Without the images, write out the entries word for word.

Extracted records:
....

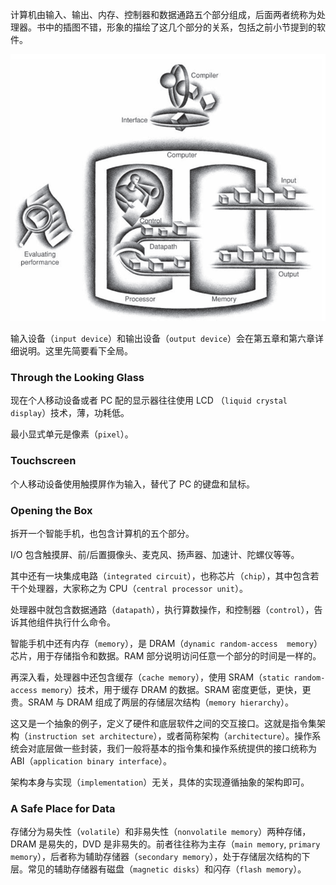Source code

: 计算机由输入、输出、内存、控制器和数据通路五个部分组成，后面两者统称为处理器。书中的插图不错，形象的描绘了这几个部分的关系，包括之前小节提到的软件。

![](0401.png)

输入设备（`input device`）和输出设备（`output device`）会在第五章和第六章详细说明。这里先简要看下全局。

### Through the Looking Glass
现在个人移动设备或者 PC 配的显示器往往使用 LCD （`liquid crystal display`）技术，薄，功耗低。

最小显式单元是像素（`pixel`）。

### Touchscreen
个人移动设备使用触摸屏作为输入，替代了 PC 的键盘和鼠标。

### Opening the Box
拆开一个智能手机，也包含计算机的五个部分。

I/O 包含触摸屏、前/后置摄像头、麦克风、扬声器、加速计、陀螺仪等等。

其中还有一块集成电路（`integrated circuit`），也称芯片（`chip`），其中包含若干个处理器，大家称之为 CPU（`central processor unit`）。

处理器中就包含数据通路（`datapath`），执行算数操作，和控制器（`control`），告诉其他组件执行什么命令。

智能手机中还有内存（`memory`），是 DRAM（`dynamic random-access 
memory`）芯片，用于存储指令和数据。RAM 部分说明访问任意一个部分的时间是一样的。

再深入看，处理器中还包含缓存（`cache memory`），使用 SRAM（`static random-access memory`）技术，用于缓存 DRAM 的数据。SRAM 密度更低，更快，更贵。SRAM 与 DRAM 组成了两层的存储层次结构（`memory hierarchy`）。

这又是一个抽象的例子，定义了硬件和底层软件之间的交互接口。这就是指令集架构（`instruction set architecture`），或者简称架构（`architecture`）。操作系统会对底层做一些封装，我们一般将基本的指令集和操作系统提供的接口统称为 ABI（`application binary interface`）。

架构本身与实现（`implementation`）无关，具体的实现遵循抽象的架构即可。

### A Safe Place for Data
存储分为易失性（`volatile`）和非易失性（`nonvolatile memory`）两种存储，DRAM 是易失的，DVD 是非易失的。前者往往称为主存（`main memory`, `primary memory`），后者称为辅助存储器（`secondary memory`），处于存储层次结构的下层。常见的辅助存储器有磁盘（`magnetic disks`）和闪存（`flash memory`）。
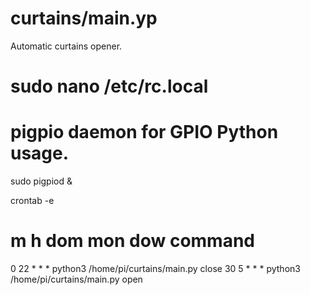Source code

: # curtains/main.yp

Automatic curtains opener.

# sudo nano /etc/rc.local
# pigpio daemon for GPIO Python usage.
sudo pigpiod &


crontab -e
# m h  dom mon dow   command
0 22 * * * python3 /home/pi/curtains/main.py close
30 5 * * * python3 /home/pi/curtains/main.py open
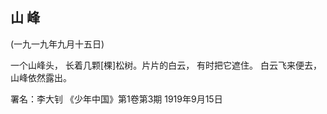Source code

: ## 山  峰

(一九一九年九月十五日)

一个山峰头，
长着几颗[棵]松树。片片的白云，
有时把它遮住。
白云飞来便去，
山峰依然露出。

署名：李大钊
《少年中国》第1卷第3期
1919年9月15日

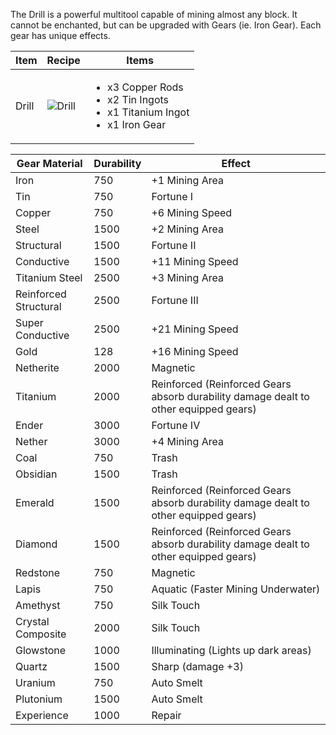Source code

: The Drill is a powerful multitool capable of mining almost any block. It cannot be enchanted, but can be upgraded with Gears (ie. Iron Gear). Each gear has unique effects.

| Item | Recipe | Items |
|------|--------|-------|
| Drill | ![Drill](https://cdn.discordapp.com/attachments/739536694398812230/879563236368855050/drill.png) | <ul><li>x3 Copper Rods</li><li>x2 Tin Ingots</li><li>x1 Titanium Ingot</li><li>x1 Iron Gear</li></ul> |

| Gear Material | Durability | Effect |
|---------------|------------|--------|
Iron       | 750	| +1 Mining Area
Tin        | 750	| Fortune I
Copper     | 750	| +6 Mining Speed
Steel	   | 1500	| +2 Mining Area
Structural | 1500	| Fortune II
Conductive | 1500	| +11 Mining Speed
Titanium Steel |	2500	| +3 Mining Area
Reinforced Structural |	2500	| Fortune III
Super Conductive |	2500	| +21 Mining Speed
Gold       |	128	| +16 Mining Speed
Netherite  |	2000	| Magnetic
Titanium   |	2000	| Reinforced (Reinforced Gears absorb durability damage dealt to other equipped gears)
Ender      |	3000	| Fortune IV
Nether     |	3000	| +4 Mining Area
Coal       |	750	| Trash
Obsidian   |	1500	| Trash
Emerald    |	1500	| Reinforced (Reinforced Gears absorb durability damage dealt to other equipped gears)
Diamond    |	1500	| Reinforced (Reinforced Gears absorb durability damage dealt to other equipped gears)
Redstone   |	750	| Magnetic
Lapis      |	750	| Aquatic (Faster Mining Underwater)
Amethyst   |	750	| Silk Touch
Crystal Composite |	2000	| Silk Touch
Glowstone  |	1000	| Illuminating (Lights up dark areas)
Quartz     |	1500	| Sharp (damage +3)
Uranium    |	750	| Auto Smelt
Plutonium  |	1500	| Auto Smelt
Experience |	1000	| Repair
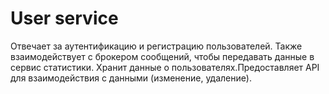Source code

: # User service
Отвечает за аутентификацию и регистрацию пользователей. Также взаимодействует с брокером сообщений, чтобы передавать данные в сервис статистики. Хранит данные о пользователях.Предоставляет API для взаимодействия с данными (изменение, удаление).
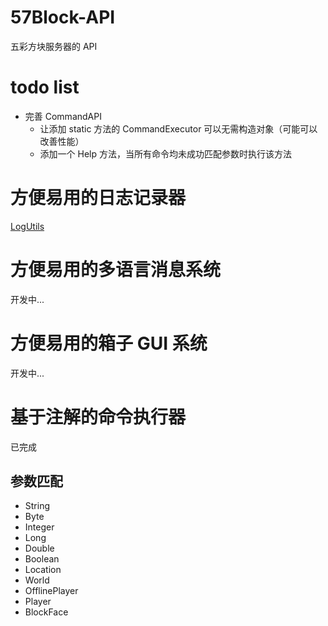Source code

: # 57Block-API

五彩方块服务器的 API

# todo list

- 完善 CommandAPI
    - 让添加 static 方法的 CommandExecutor 可以无需构造对象（可能可以改善性能）
    - 添加一个 Help 方法，当所有命令均未成功匹配参数时执行该方法

# 方便易用的日志记录器

[LogUtils](src/main/java/net/_57block/bukkit/api/util/LogUtils.java)

# 方便易用的多语言消息系统

开发中...

# 方便易用的箱子 GUI 系统

开发中...

# 基于注解的命令执行器

已完成

## 参数匹配

- String
- Byte
- Integer
- Long
- Double
- Boolean
- Location
- World
- OfflinePlayer
- Player
- BlockFace
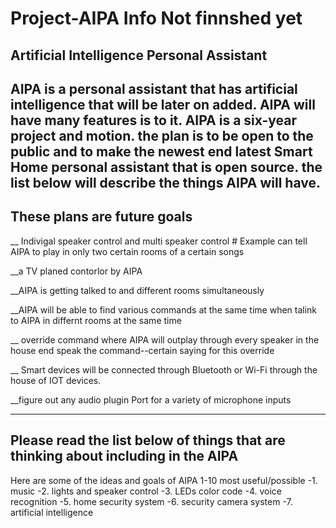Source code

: # Project-AIPA Info Not finnshed yet

Artificial Intelligence Personal Assistant
--------------------------------------------------------------------------------------
AIPA is a personal assistant that has artificial intelligence that will be later on added. AIPA  will have many features is to it. AIPA is a six-year project and motion.  the plan is to be open to the public and to make the newest end latest Smart Home personal assistant that is open source. the list below will describe the things AIPA will have.
--------------------------------------------------------------------------------------
These plans are future goals 
-----------------------------
__ Indivigal speaker control and multi speaker control # Example can tell AIPA to play in only two certain rooms of a certain songs

__a TV planed contorlor by AIPA 

__AIPA  is getting talked to and different rooms simultaneously

__AIPA will be able to find various commands at the same time when talink to AIPA in differnt rooms at the same time

__ override command where AIPA  will outplay through every speaker in the house end speak the command--certain saying for this override

__ Smart devices will be connected through Bluetooth or Wi-Fi through the house of IOT devices. 

__figure out any audio plugin Port for a variety of microphone inputs

--------------------------------------------------------------------------------------
Please read the list below of things that are thinking about including in the AIPA
-------------------------------------------------------------------------
Here are some of the ideas and goals of AIPA 1-10 most useful/possible 
-1. music
-2. lights and speaker control
-3. LEDs color  code 
-4. voice recognition 
-5. home security system
-6. security camera system
-7. artificial intelligence
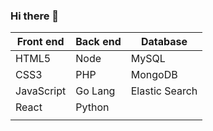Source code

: ### Hi there 👋

Front end     | Back end      | Database
------------- | ------------- | -------------
HTML5        | Node          | MySQL
CSS3          | PHP   | MongoDB
JavaScript    |  Go Lang | Elastic Search
React        |  Python |
 |   |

....

EXERCISE ANSWER:
Source code

: 计算机由输入、输出、内存、控制器和数据通路五个部分组成，后面两者统称为处理器。书中的插图不错，形象的描绘了这几个部分的关系，包括之前小节提到的软件。

![](0401.png)

输入设备（`input device`）和输出设备（`output device`）会在第五章和第六章详细说明。这里先简要看下全局。

### Through the Looking Glass
现在个人移动设备或者 PC 配的显示器往往使用 LCD （`liquid crystal display`）技术，薄，功耗低。

最小显式单元是像素（`pixel`）。

### Touchscreen
个人移动设备使用触摸屏作为输入，替代了 PC 的键盘和鼠标。

### Opening the Box
拆开一个智能手机，也包含计算机的五个部分。

I/O 包含触摸屏、前/后置摄像头、麦克风、扬声器、加速计、陀螺仪等等。

其中还有一块集成电路（`integrated circuit`），也称芯片（`chip`），其中包含若干个处理器，大家称之为 CPU（`central processor unit`）。

处理器中就包含数据通路（`datapath`），执行算数操作，和控制器（`control`），告诉其他组件执行什么命令。

智能手机中还有内存（`memory`），是 DRAM（`dynamic random-access 
memory`）芯片，用于存储指令和数据。RAM 部分说明访问任意一个部分的时间是一样的。

再深入看，处理器中还包含缓存（`cache memory`），使用 SRAM（`static random-access memory`）技术，用于缓存 DRAM 的数据。SRAM 密度更低，更快，更贵。SRAM 与 DRAM 组成了两层的存储层次结构（`memory hierarchy`）。

这又是一个抽象的例子，定义了硬件和底层软件之间的交互接口。这就是指令集架构（`instruction set architecture`），或者简称架构（`architecture`）。操作系统会对底层做一些封装，我们一般将基本的指令集和操作系统提供的接口统称为 ABI（`application binary interface`）。

架构本身与实现（`implementation`）无关，具体的实现遵循抽象的架构即可。

### A Safe Place for Data
存储分为易失性（`volatile`）和非易失性（`nonvolatile memory`）两种存储，DRAM 是易失的，DVD 是非易失的。前者往往称为主存（`main memory`, `primary memory`），后者称为辅助存储器（`secondary memory`），处于存储层次结构的下层。常见的辅助存储器有磁盘（`magnetic disks`）和闪存（`flash memory`）。
Source code

: # curtains/main.yp

Automatic curtains opener.

# sudo nano /etc/rc.local
# pigpio daemon for GPIO Python usage.
sudo pigpiod &


crontab -e
# m h  dom mon dow   command
0 22 * * * python3 /home/pi/curtains/main.py close
30 5 * * * python3 /home/pi/curtains/main.py open
Source code

: ## 山  峰

(一九一九年九月十五日)

一个山峰头，
长着几颗[棵]松树。片片的白云，
有时把它遮住。
白云飞来便去，
山峰依然露出。

署名：李大钊
《少年中国》第1卷第3期
1919年9月15日

Source code

: The Drill is a powerful multitool capable of mining almost any block. It cannot be enchanted, but can be upgraded with Gears (ie. Iron Gear). Each gear has unique effects.

| Item | Recipe | Items |
|------|--------|-------|
| Drill | ![Drill](https://cdn.discordapp.com/attachments/739536694398812230/879563236368855050/drill.png) | <ul><li>x3 Copper Rods</li><li>x2 Tin Ingots</li><li>x1 Titanium Ingot</li><li>x1 Iron Gear</li></ul> |

| Gear Material | Durability | Effect |
|---------------|------------|--------|
Iron       | 750	| +1 Mining Area
Tin        | 750	| Fortune I
Copper     | 750	| +6 Mining Speed
Steel	   | 1500	| +2 Mining Area
Structural | 1500	| Fortune II
Conductive | 1500	| +11 Mining Speed
Titanium Steel |	2500	| +3 Mining Area
Reinforced Structural |	2500	| Fortune III
Super Conductive |	2500	| +21 Mining Speed
Gold       |	128	| +16 Mining Speed
Netherite  |	2000	| Magnetic
Titanium   |	2000	| Reinforced (Reinforced Gears absorb durability damage dealt to other equipped gears)
Ender      |	3000	| Fortune IV
Nether     |	3000	| +4 Mining Area
Coal       |	750	| Trash
Obsidian   |	1500	| Trash
Emerald    |	1500	| Reinforced (Reinforced Gears absorb durability damage dealt to other equipped gears)
Diamond    |	1500	| Reinforced (Reinforced Gears absorb durability damage dealt to other equipped gears)
Redstone   |	750	| Magnetic
Lapis      |	750	| Aquatic (Faster Mining Underwater)
Amethyst   |	750	| Silk Touch
Crystal Composite |	2000	| Silk Touch
Glowstone  |	1000	| Illuminating (Lights up dark areas)
Quartz     |	1500	| Sharp (damage +3)
Uranium    |	750	| Auto Smelt
Plutonium  |	1500	| Auto Smelt
Experience |	1000	| Repair
Source code

: # User service
Отвечает за аутентификацию и регистрацию пользователей. Также взаимодействует с брокером сообщений, чтобы передавать данные в сервис статистики. Хранит данные о пользователях.Предоставляет API для взаимодействия с данными (изменение, удаление).
Source code

: # 57Block-API

五彩方块服务器的 API

# todo list

- 完善 CommandAPI
    - 让添加 static 方法的 CommandExecutor 可以无需构造对象（可能可以改善性能）
    - 添加一个 Help 方法，当所有命令均未成功匹配参数时执行该方法

# 方便易用的日志记录器

[LogUtils](src/main/java/net/_57block/bukkit/api/util/LogUtils.java)

# 方便易用的多语言消息系统

开发中...

# 方便易用的箱子 GUI 系统

开发中...

# 基于注解的命令执行器

已完成

## 参数匹配

- String
- Byte
- Integer
- Long
- Double
- Boolean
- Location
- World
- OfflinePlayer
- Player
- BlockFace
Source code

: # Project-AIPA Info Not finnshed yet

Artificial Intelligence Personal Assistant
--------------------------------------------------------------------------------------
AIPA is a personal assistant that has artificial intelligence that will be later on added. AIPA  will have many features is to it. AIPA is a six-year project and motion.  the plan is to be open to the public and to make the newest end latest Smart Home personal assistant that is open source. the list below will describe the things AIPA will have.
--------------------------------------------------------------------------------------
These plans are future goals 
-----------------------------
__ Indivigal speaker control and multi speaker control # Example can tell AIPA to play in only two certain rooms of a certain songs

__a TV planed contorlor by AIPA 

__AIPA  is getting talked to and different rooms simultaneously

__AIPA will be able to find various commands at the same time when talink to AIPA in differnt rooms at the same time

__ override command where AIPA  will outplay through every speaker in the house end speak the command--certain saying for this override

__ Smart devices will be connected through Bluetooth or Wi-Fi through the house of IOT devices. 

__figure out any audio plugin Port for a variety of microphone inputs

--------------------------------------------------------------------------------------
Please read the list below of things that are thinking about including in the AIPA
-------------------------------------------------------------------------
Here are some of the ideas and goals of AIPA 1-10 most useful/possible 
-1. music
-2. lights and speaker control
-3. LEDs color  code 
-4. voice recognition 
-5. home security system
-6. security camera system
-7. artificial intelligence
Source code

: ### Hi there 👋

Front end     | Back end      | Database
------------- | ------------- | -------------
HTML5        | Node          | MySQL
CSS3          | PHP   | MongoDB
JavaScript    |  Go Lang | Elastic Search
React        |  Python |
 |   |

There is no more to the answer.